Viola Amherd accumule les problèmes
Imaginez-vous en train de réserver vos vacances, avec dans votre porte-monnaie une enveloppe de 2000 francs. Vous choisirez fort probablement un séjour compris dans ce budget. Faites le même exercice avec les dirigeants de l’armée, et le risque est réel qu’ils dépensent 3000 francs.
Boutade mise à part, les soucis budgétaires de l’institution militaire ont de quoi faire tomber de sa chaise tout un chacun. En effet, depuis 2020, les troupes commandent trop de matériel et dépassent allègrement le budget alloué, devant se résoudre à reporter un pactole de 1,4 milliard. Cela paraît abracadabrant, la rigueur financière, le frein à l’endettement et les compétences de ses experts-comptables faisant la fierté de l’administration fédérale.
Comment en est-on arrivé là? Envoyés seuls face aux médias par la ministre de la Défense, Viola Amherd, le chef de l’armée, Thomas Süssli, et son grand argentier, Gerhard Jakob, ont avancé plusieurs explications. Force est de constater toutefois que l’exercice ne s’est pas caractérisé par une grande clarté, et que pour l’autocritique il faudra repasser: Thomas Süssli nie toute erreur.

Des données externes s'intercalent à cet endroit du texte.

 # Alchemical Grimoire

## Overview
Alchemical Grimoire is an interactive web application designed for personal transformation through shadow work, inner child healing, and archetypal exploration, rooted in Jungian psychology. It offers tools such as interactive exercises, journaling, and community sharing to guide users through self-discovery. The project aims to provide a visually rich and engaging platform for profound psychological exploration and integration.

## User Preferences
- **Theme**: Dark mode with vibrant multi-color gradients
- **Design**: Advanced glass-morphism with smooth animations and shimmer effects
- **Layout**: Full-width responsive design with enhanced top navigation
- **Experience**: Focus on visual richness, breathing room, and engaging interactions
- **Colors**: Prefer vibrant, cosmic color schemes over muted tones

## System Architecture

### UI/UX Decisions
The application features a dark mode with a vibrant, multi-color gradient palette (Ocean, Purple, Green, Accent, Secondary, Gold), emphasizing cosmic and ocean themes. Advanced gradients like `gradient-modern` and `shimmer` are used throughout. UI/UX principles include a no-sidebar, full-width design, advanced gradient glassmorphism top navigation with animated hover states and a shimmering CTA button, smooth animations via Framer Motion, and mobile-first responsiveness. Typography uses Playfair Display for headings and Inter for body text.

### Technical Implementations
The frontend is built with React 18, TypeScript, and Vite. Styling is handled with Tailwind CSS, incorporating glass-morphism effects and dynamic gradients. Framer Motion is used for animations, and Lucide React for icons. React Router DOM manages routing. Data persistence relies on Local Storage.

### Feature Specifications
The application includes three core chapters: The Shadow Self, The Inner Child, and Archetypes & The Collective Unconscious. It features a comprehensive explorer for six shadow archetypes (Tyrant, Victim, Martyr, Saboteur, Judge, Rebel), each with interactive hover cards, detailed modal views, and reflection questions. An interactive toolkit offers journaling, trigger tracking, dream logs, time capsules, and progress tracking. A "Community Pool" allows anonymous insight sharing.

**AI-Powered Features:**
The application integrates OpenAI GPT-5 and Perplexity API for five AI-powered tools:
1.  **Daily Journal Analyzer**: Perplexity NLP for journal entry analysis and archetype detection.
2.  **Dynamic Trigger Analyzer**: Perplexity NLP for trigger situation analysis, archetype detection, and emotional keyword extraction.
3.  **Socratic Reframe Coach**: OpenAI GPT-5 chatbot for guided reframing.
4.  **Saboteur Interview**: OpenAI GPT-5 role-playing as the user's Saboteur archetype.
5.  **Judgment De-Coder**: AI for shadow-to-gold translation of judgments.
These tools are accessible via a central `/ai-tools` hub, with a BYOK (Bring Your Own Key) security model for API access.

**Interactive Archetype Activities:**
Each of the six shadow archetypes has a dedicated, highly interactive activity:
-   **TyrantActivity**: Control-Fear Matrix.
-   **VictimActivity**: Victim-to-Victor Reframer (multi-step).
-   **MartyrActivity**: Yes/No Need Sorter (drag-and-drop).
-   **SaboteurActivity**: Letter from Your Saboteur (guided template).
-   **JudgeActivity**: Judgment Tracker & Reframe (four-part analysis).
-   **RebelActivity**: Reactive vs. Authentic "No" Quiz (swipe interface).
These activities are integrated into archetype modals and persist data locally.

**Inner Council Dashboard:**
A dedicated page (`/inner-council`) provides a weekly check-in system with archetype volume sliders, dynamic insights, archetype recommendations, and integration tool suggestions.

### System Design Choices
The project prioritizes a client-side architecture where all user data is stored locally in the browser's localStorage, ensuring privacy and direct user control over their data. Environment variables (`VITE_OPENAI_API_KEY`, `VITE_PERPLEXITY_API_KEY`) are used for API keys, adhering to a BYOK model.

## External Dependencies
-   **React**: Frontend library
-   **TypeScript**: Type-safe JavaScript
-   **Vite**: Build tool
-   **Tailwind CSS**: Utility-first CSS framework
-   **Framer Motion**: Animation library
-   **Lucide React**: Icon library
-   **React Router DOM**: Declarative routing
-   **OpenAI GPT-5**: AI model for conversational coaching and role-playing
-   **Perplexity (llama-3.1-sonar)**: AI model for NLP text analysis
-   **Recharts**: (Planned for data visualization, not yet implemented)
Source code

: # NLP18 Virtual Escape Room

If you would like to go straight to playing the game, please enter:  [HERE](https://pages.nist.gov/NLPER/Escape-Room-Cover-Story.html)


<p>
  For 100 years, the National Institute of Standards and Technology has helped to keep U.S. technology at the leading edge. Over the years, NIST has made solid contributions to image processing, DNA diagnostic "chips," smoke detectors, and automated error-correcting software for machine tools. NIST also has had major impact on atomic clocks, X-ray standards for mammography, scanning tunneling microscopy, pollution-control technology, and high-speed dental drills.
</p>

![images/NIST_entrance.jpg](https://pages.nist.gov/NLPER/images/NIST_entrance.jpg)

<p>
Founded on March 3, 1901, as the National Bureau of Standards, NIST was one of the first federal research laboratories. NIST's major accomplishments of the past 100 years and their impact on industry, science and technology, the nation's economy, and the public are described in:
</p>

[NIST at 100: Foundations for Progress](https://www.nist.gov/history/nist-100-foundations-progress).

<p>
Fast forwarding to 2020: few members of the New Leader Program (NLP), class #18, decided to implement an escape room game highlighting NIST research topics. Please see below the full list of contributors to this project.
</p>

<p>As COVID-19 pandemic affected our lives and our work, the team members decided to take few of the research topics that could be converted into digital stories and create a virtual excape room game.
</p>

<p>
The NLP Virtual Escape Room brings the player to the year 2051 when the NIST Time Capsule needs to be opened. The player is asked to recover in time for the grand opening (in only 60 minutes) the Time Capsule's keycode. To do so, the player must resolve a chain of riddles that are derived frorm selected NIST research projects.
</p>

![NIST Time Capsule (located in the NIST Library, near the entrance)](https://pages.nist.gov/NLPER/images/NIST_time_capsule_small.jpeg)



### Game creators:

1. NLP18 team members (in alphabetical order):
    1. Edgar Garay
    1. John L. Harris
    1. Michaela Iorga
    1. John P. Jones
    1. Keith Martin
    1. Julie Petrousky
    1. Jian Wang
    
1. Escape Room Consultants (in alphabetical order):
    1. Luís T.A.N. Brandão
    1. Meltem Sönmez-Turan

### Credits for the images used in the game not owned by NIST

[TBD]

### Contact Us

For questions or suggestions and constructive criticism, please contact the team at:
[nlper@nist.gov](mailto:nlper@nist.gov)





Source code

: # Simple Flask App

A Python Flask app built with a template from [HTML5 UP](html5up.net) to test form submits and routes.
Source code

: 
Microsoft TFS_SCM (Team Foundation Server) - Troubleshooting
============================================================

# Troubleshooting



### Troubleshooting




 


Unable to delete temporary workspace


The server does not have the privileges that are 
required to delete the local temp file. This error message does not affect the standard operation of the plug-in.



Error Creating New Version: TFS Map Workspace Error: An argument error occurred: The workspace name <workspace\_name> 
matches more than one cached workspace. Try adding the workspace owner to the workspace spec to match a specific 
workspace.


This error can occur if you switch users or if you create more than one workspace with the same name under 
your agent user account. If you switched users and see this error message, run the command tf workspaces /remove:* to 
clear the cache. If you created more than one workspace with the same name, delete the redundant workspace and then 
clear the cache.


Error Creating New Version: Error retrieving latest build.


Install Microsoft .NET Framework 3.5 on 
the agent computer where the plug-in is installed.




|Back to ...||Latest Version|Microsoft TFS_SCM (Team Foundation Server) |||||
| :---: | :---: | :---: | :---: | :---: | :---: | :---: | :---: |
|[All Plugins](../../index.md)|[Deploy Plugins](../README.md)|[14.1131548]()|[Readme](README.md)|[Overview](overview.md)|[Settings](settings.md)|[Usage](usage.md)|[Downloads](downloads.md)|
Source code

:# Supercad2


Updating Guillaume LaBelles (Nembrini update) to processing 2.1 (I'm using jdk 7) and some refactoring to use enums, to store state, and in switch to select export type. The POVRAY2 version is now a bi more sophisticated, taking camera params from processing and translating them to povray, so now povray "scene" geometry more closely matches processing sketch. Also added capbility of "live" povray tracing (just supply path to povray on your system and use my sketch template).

A l’heure de l’analyse à chaud, deux problèmes semblent être à l’origine de ce couac. Primo, l’armée a mal à sa gestion financière. Deuzio, l’institution n’a pas suffisamment prêté attention aux contraintes budgétaires fixées par «ses chefs», le Conseil fédéral et le parlement. Elle a cru que, dans la vague de réarmement mondiale lancée par la guerre en Ukraine, ses moyens financiers allaient croître davantage encore.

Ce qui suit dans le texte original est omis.